International career
- 1973–1982: France / 18 / (0)

Managerial career
- 1985–1986: Rouen
- 1992–1993: La Roche Vendée Football
- 1996–1997: Toulon
- 2002–2003: ES Fréjus
- 2003–2004: CS Constantine
- 2006: MC Alger
- 2007: Olympique Khouribga
- 2007: FUS Rabat
- 2008: DHJ El Jadida
- 2009–2010: MC Alger
- 2010: Club Africain
- 2011–2012: MC Alger
- 2012: DHJ El Jadida
- 2015: CS Constantine
- 2016: RC Relizane
- 2016: GC Mascara
- 2017: DRB Tadjenanet

= François Bracci =

French football player and manager (1951–2023)

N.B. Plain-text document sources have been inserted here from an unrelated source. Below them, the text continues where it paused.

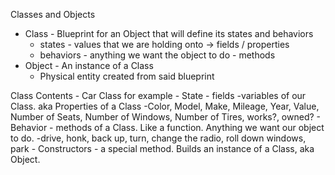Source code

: Classes and Objects

- Class - Blueprint for an Object that will define its states and behaviors
    - states - values that we are holding onto -> fields / properties
    - behaviors - anything we want the object to do - methods
- Object - An instance of a Class
    - Physical entity created from said blueprint

Class Contents
    - Car Class for example
        - State - fields -variables of our Class. aka Properties of a Class
            -Color, Model, Make, Mileage, Year, Value, Number of Seats, Number of Windows, Number of Tires, works?, owned?
        - Behavior - methods of a Class. Like a function. Anything we want our object to do.
            -drive, honk, back up, turn, change the radio, roll down windows, park
        - Constructors - a special method. Builds an instance of a Class, aka Object.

François Bracci (31 October 1951 – 28 December 2023) was a French football manager and player.

==Club career==
Bracci was born in Beinheim, France on 31 October 1951. He totalled 34 games for Strasbourg, scoring 2 goals.

==International career==
Bracci obtained a total number of 18 international caps for the France national team. Playing for Olympique de Marseille (1971–1979), he was a member of the French squad that competed at the 1978 FIFA World Cup. His final international was a May 1982 friendly match against Bulgaria.

==Death==
Bracci died near Alès on 28 December 2023, at the age of 72.